About this task:
Pull every line with "Status" from the entries below.
BEGIN Provided records
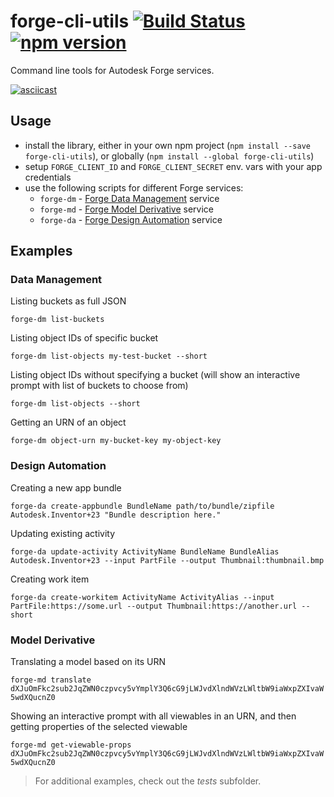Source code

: # forge-cli-utils [![Build Status](https://travis-ci.org/petrbroz/forge-cli-utils.svg?branch=master)](https://travis-ci.org/petrbroz/forge-cli-utils) [![npm version](https://badge.fury.io/js/forge-cli-utils.svg)](https://badge.fury.io/js/forge-cli-utils)

Command line tools for Autodesk Forge services.

[![asciicast](https://asciinema.org/a/244057.svg)](https://asciinema.org/a/244057)

## Usage

- install the library, either in your own npm project (`npm install --save forge-cli-utils`),
  or globally (`npm install --global forge-cli-utils`)
- setup `FORGE_CLIENT_ID` and `FORGE_CLIENT_SECRET` env. vars with your app credentials
- use the following scripts for different Forge services:
  - `forge-dm` - [Forge Data Management](https://forge.autodesk.com/en/docs/data/v2) service
  - `forge-md` - [Forge Model Derivative](https://forge.autodesk.com/en/docs/model-derivative/v2) service
  - `forge-da` - [Forge Design Automation](https://forge.autodesk.com/en/docs/design-automation/v3) service

## Examples

### Data Management

Listing buckets as full JSON

`forge-dm list-buckets`

Listing object IDs of specific bucket

`forge-dm list-objects my-test-bucket --short`

Listing object IDs without specifying a bucket (will show an interactive prompt with list of buckets to choose from)

`forge-dm list-objects --short`

Getting an URN of an object

`forge-dm object-urn my-bucket-key my-object-key`

### Design Automation

Creating a new app bundle

`forge-da create-appbundle BundleName path/to/bundle/zipfile Autodesk.Inventor+23 "Bundle description here."`

Updating existing activity

`forge-da update-activity ActivityName BundleName BundleAlias Autodesk.Inventor+23 --input PartFile --output Thumbnail:thumbnail.bmp`

Creating work item

`forge-da create-workitem ActivityName ActivityAlias --input PartFile:https://some.url --output Thumbnail:https://another.url --short`

### Model Derivative

Translating a model based on its URN

`forge-md translate dXJuOmFkc2sub2JqZWN0czpvcy5vYmplY3Q6cG9jLWJvdXlndWVzLWltbW9iaWxpZXIvaW5wdXQucnZ0`

Showing an interactive prompt with all viewables in an URN, and then getting properties of the selected viewable

`forge-md get-viewable-props dXJuOmFkc2sub2JqZWN0czpvcy5vYmplY3Q6cG9jLWJvdXlndWVzLWltbW9iaWxpZXIvaW5wdXQucnZ0`

> For additional examples, check out the _tests_ subfolder.
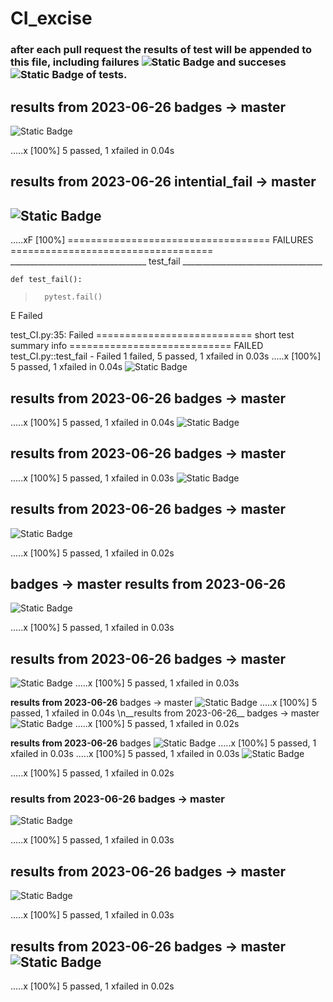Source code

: # CI_excise

### after each pull request the results of test will be appended to this file, including failures ![Static Badge](https://img.shields.io/badge/test-fail-red) and succeses ![Static Badge](https://img.shields.io/badge/test-pass-green) of tests. 







## __results from 2023-06-26__ badges -> master 
![Static Badge](https://img.shields.io/badge/test-pass-green)

.....x                                                                   [100%]
5 passed, 1 xfailed in 0.04s

## __results from 2023-06-26__ intential_fail -> master 
## ![Static Badge](https://img.shields.io/badge/test-fail-red)

.....xF                                                                  [100%]
=================================== FAILURES ===================================
__________________________________ test_fail ___________________________________

    def test_fail():
>       pytest.fail()
E       Failed

test_CI.py:35: Failed
=========================== short test summary info ============================
FAILED test_CI.py::test_fail - Failed
1 failed, 5 passed, 1 xfailed in 0.03s
.....x                                                                   [100%]
5 passed, 1 xfailed in 0.04s
 ![Static Badge](https://img.shields.io/badge/test-pass-green)


## __results from 2023-06-26__ badges -> master
.....x                                                                   [100%]
5 passed, 1 xfailed in 0.04s
 ![Static Badge](https://img.shields.io/badge/test-pass-green)


## __results from 2023-06-26__ badges -> master
.....x                                                                   [100%]
5 passed, 1 xfailed in 0.03s
 ![Static Badge](https://img.shields.io/badge/test-pass-green)


## __results from 2023-06-26__ badges -> master
 ![Static Badge](https://img.shields.io/badge/test-pass-green)

.....x                                                                   [100%]
5 passed, 1 xfailed in 0.02s

## badges -> master __results from 2023-06-26__ 
 ![Static Badge](https://img.shields.io/badge/test-pass-green)

.....x                                                                   [100%]
5 passed, 1 xfailed in 0.03s

## __results from 2023-06-26__ badges -> master
![Static Badge](https://img.shields.io/badge/test-pass-green)
.....x                                                                   [100%]
5 passed, 1 xfailed in 0.03s

__results from 2023-06-26__ badges -> master
![Static Badge](https://img.shields.io/badge/test-pass-green)
.....x                                                                   [100%]
5 passed, 1 xfailed in 0.04s
\n__results from 2023-06-26__ badges -> master
![Static Badge](https://img.shields.io/badge/test-pass-green)
.....x                                                                   [100%]
5 passed, 1 xfailed in 0.02s

__results from 2023-06-26__ badges ![Static Badge](https://img.shields.io/badge/test-pass-green)
.....x                                                                   [100%]
5 passed, 1 xfailed in 0.03s
.....x                                                                   [100%]
5 passed, 1 xfailed in 0.03s
![Static Badge](https://img.shields.io/badge/test-pass-green)

.....x                                                                   [100%]
5 passed, 1 xfailed in 0.02s

### __results from 2023-06-26__ badges -> master 
![Static Badge](https://img.shields.io/badge/test-pass-green)

.....x                                                                   [100%]
5 passed, 1 xfailed in 0.03s

## __results from 2023-06-26__ badges -> master 
![Static Badge](https://img.shields.io/badge/test-pass-green)

.....x                                                                   [100%]
5 passed, 1 xfailed in 0.03s

## __results from 2023-06-26__ badges -> master ![Static Badge](https://img.shields.io/badge/test-pass-green)

.....x                                                                   [100%]
5 passed, 1 xfailed in 0.02s
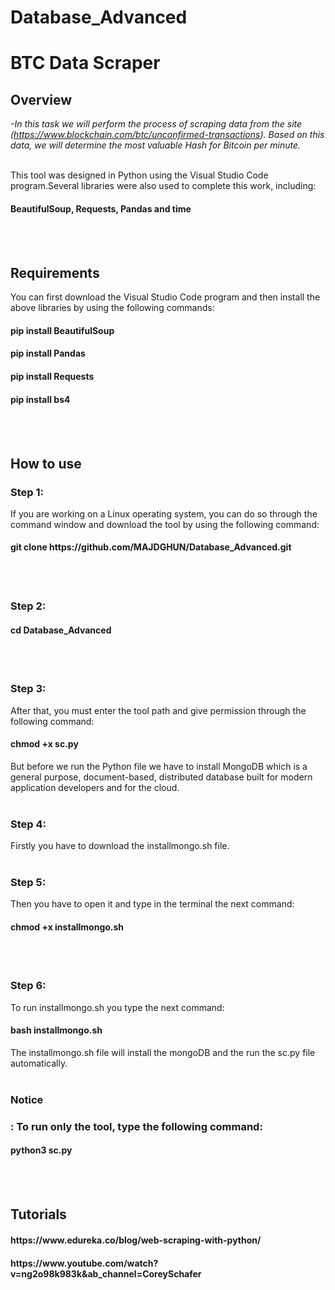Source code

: # Database_Advanced


<h1>BTC Data Scraper</h1>



<h2>Overview</h2>

*-In this task we will perform the process of scraping data from the site (https://www.blockchain.com/btc/unconfirmed-transactions). Based on this data, we will determine the most valuable Hash for Bitcoin per minute.*
<br></br>

This tool was designed in Python using the Visual Studio Code program.Several libraries were also used to complete this work, including:
<h4>BeautifulSoup, Requests, Pandas and time</h4>
<br></br>
<h2>Requirements</h2>

You can first download the Visual Studio Code program and then install the above libraries by using the following commands:


<h4>pip install BeautifulSoup</h4>
<h4>pip install Pandas</h4>
<h4>pip install Requests</h4>
<h4>pip install bs4</h4>
<br></br>

<h2>How to use</h2>

<h3>Step 1:</h3>
If you are working on a Linux operating system, you can do so through the command window and download the tool by using the following command:

<h4>git clone https://github.com/MAJDGHUN/Database_Advanced.git</h4>
<br></br>
<h3>Step 2:</h3>
<h4>cd Database_Advanced</h4>

<br></br>

<h3>Step 3:</h3>

After that, you must enter the tool path and give permission through the following command:
<h4>chmod +x sc.py</h4>

But before we run the Python file we have to install  MongoDB which is a general purpose, document-based, distributed database built for modern application developers and for the cloud.
<br></br>
<h3>Step 4:</h3>

Firstly you have to  download the installmongo.sh file.
<br></br>
<h3>Step 5:</h3>

Then you have to open it and type in the terminal the next command:

<h4>chmod +x installmongo.sh</h4>
<br></br>
<h3>Step 6:</h3>

To run installmongo.sh you type the next command:

<h4>bash installmongo.sh</h4>

The installmongo.sh file will install the mongoDB and the run the sc.py file automatically.
<br></br>
<h3>Notice<h3>: To run only the tool, type the following command:

<h4>python3 sc.py</h4>
<br></br>

<h2>Tutorials</h2>
<h4>https://www.edureka.co/blog/web-scraping-with-python/</h4>
<h4>https://www.youtube.com/watch?v=ng2o98k983k&ab_channel=CoreySchafer</h4>
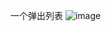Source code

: 一个弹出列表
![image](https://github.com/XIAODINGPA/XDActionSheet/blob/master/Simulator%20Screen%20Shot%202017%E5%B9%B45%E6%9C%888%E6%97%A5%20%E4%B8%8B%E5%8D%881.36.58.png)
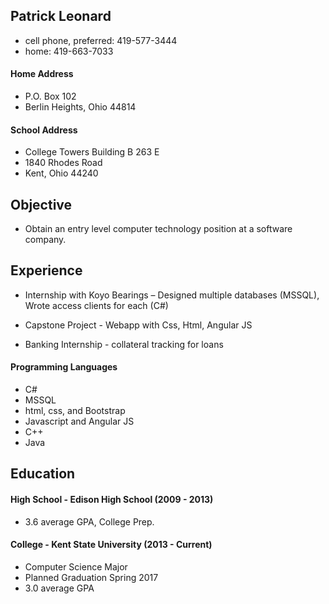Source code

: ## Patrick Leonard
  * cell phone, preferred: 419-577-3444
  * home: 419-663-7033
	
#### Home Address
  * P.O. Box 102
  * Berlin Heights, Ohio 44814
	
#### School Address
  * College Towers Building B 263 E
  * 1840 Rhodes Road
  * Kent, Ohio 44240
  
## Objective
  * Obtain an entry level computer technology position at a software company. 
	
## Experience
  * Internship with Koyo Bearings – Designed multiple databases (MSSQL), Wrote access clients for each (C#)
  
  * Capstone Project - Webapp with Css, Html, Angular JS
  
  * Banking Internship - collateral tracking for loans
  
#### Programming Languages
  * C# 
  * MSSQL 
  * html, css, and Bootstrap 
  * Javascript and Angular JS
  * C++ 
  * Java 
	
## Education

#### High School - Edison High School (2009 - 2013)
  * 3.6 average GPA, College Prep.

#### College - Kent State University (2013 - Current)
  * Computer Science Major
  * Planned Graduation Spring 2017
  * 3.0 average GPA
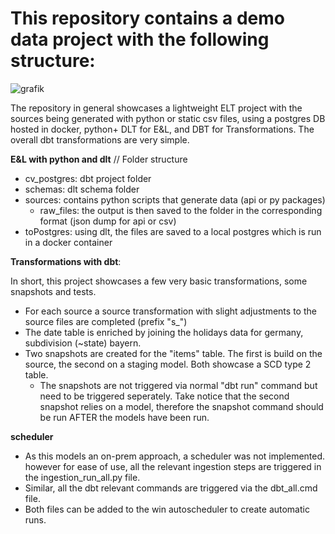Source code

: # This repository contains a demo data project with the following structure:

![grafik](https://github.com/user-attachments/assets/5f3c0627-8ae6-44cf-b8e3-96b9a12996fe)

The repository in general showcases a lightweight ELT project with the sources being generated with python or static csv files, using a postgres DB hosted in docker, python+ DLT for E&L, and DBT for Transformations. The overall dbt transformations are very simple.


**E&L with python and dlt** // Folder structure
- cv_postgres: dbt project folder
- schemas: dlt schema folder
- sources: contains python scripts that generate data (api or py packages)
  - raw_files: the output is then saved to the folder in the corresponding format (json dump for api or csv)
- toPostgres: using dlt, the files are saved to a local postgres which is run in a docker container
  



**Transformations with dbt**:

In short, this project showcases a few very basic transformations, some snapshots and tests.
- For each source a source transformation with slight adjustments to the source files are completed (prefix "s_")
- The date table is enriched by joining the holidays data for germany, subdivision (~state) bayern.
- Two snapshots are created for the "items" table. The first is build on the source, the second on a staging model. Both showcase a SCD type 2 table.
  - The snapshots are not triggered via normal "dbt run" command but need to be triggered seperately. Take notice that the second snapshot relies on a model, therefore the snapshot command should be run AFTER the models have been run.
 



**scheduler**
- As this models an on-prem approach, a scheduler was not implemented. however for ease of use, all the relevant ingestion steps are triggered in the ingestion_run_all.py file.
- Similar, all the dbt relevant commands are triggered via the dbt_all.cmd file.
- Both files can be added to the win autoscheduler to create automatic runs.

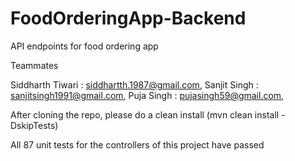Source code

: # FoodOrderingApp-Backend
API endpoints for food ordering app

Teammates

Siddharth Tiwari : siddhartth.1987@gmail.com, Sanjit Singh : sanjitsingh1991@gmail.com, Puja Singh : pujasingh59@gmail.com,

After cloning the repo, please do a clean install (mvn clean install -DskipTests)

All 87 unit tests for the controllers of this project have passed

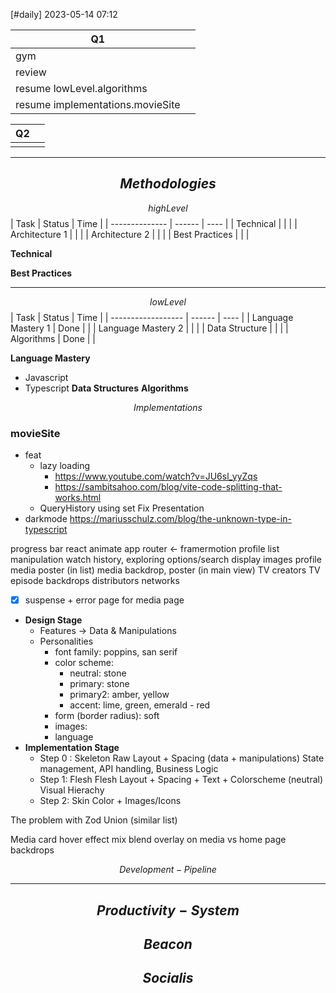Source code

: [#daily]
2023-05-14
07:12


| Q1                               |     |
| -------------------------------- | --- |
| gym                              |     |
| review                           |     |
| resume lowLevel.algorithms       |     |
| resume implementations.movieSite |     |

| Q2  |     |
| --- | --- |
|     |     |
  


***
## $$Methodologies$$
$$highLevel$$
| Task           | Status | Time |
| -------------- | ------ | ---- |
| Technical      |        |      |
| Architecture 1 |        |      |
| Architecture 2 |        |      |
| Best Practices |        |      |

**Technical**

**Best Practices**


****
$$lowLevel$$
| Task               | Status | Time |
| ------------------ | ------ | ---- |
| Language Mastery 1 | Done   |      |
| Language Mastery 2 |        |      |
| Data Structure     |        |      |
| Algorithms         | Done       |      |

**Language Mastery**
- Javascript
- Typescript
**Data Structures**
**Algorithms**


$$Implementations$$
### **movieSite**
- feat
	- lazy loading
		- https://www.youtube.com/watch?v=JU6sl_yyZqs
		- https://sambitsahoo.com/blog/vite-code-splitting-that-works.html
	- QueryHistory using set
Fix
Presentation
- darkmode
	https://mariusschulz.com/blog/the-unknown-type-in-typescript

progress bar
react animate
	app router <- framermotion
	profile list manipulation
	watch history, exploring options/search display
images
	profile
	media poster (in list)
	media backdrop, poster (in main view)
	TV creators
	TV episode backdrops
	distributors
	networks
- [x] suspense + error page for media page

- **Design Stage**
	- Features -> Data & Manipulations
	- Personalities
		- font family: poppins, san serif
		- color scheme: 
			- neutral: stone
			- primary: stone
			- primary2: amber, yellow
			- accent: lime, green, emerald - red
		- form (border radius): soft
		- images: 
		- language
-  **Implementation Stage**
	- Step 0 : Skeleton
		Raw Layout + Spacing  (data + manipulations)
		State management, API handling, Business Logic
	- Step 1: Flesh
		Flesh Layout + Spacing + Text + Colorscheme (neutral)
		Visual Hierachy
	- Step 2:  Skin
		Color + Images/Icons


The problem with Zod Union (similar list)

Media card hover effect
mix blend overlay on media vs home page backdrops






$$Development-Pipeline$$


***
##  $$Productivity-System$$
## $$Beacon$$

## $$Socialis$$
END Provided records
Result of this exercise:
: # forge-cli-utils [![Build Status](https://travis-ci.org/petrbroz/forge-cli-utils.svg?branch=master)](https://travis-ci.org/petrbroz/forge-cli-utils) [![npm version](https://badge.fury.io/js/forge-cli-utils.svg)](https://badge.fury.io/js/forge-cli-utils)
| Task           | Status | Time |
| Task               | Status | Time |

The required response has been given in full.